* Exercise instructions: Please take the lines from the one holding "Essa estrutura deve" through the one holding "de um aluno." in the data below and copy them exactly.
=== Section Start ===
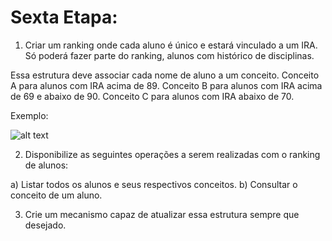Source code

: # Sexta Etapa:

1.	Criar um ranking onde cada aluno é único e estará vinculado a um IRA. Só poderá fazer parte do ranking, alunos com histórico de disciplinas.

Essa estrutura deve associar cada nome de aluno a um conceito. Conceito A para alunos com IRA acima de 89. Conceito B para alunos com IRA acima de 69 e abaixo de 90. Conceito C para alunos com IRA abaixo de 70.


Exemplo:

![alt text](https://github.com//leonardomartins92/Curso-LP1/blob/master/6/exemplo.png?raw=true)

2.	Disponibilize as seguintes operações a serem realizadas com o ranking de alunos:

a)	Listar todos os alunos e seus respectivos conceitos.
b)	Consultar o conceito de um aluno.
 
3.	Crie um mecanismo capaz de atualizar essa estrutura sempre que desejado.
=== Section End ===
* Task answer:
Essa estrutura deve associar cada nome de aluno a um conceito. Conceito A para alunos com IRA acima de 89. Conceito B para alunos com IRA acima de 69 e abaixo de 90. Conceito C para alunos com IRA abaixo de 70.


Exemplo:

![alt text](https://github.com//leonardomartins92/Curso-LP1/blob/master/6/exemplo.png?raw=true)

2.	Disponibilize as seguintes operações a serem realizadas com o ranking de alunos:

a)	Listar todos os alunos e seus respectivos conceitos.
b)	Consultar o conceito de um aluno.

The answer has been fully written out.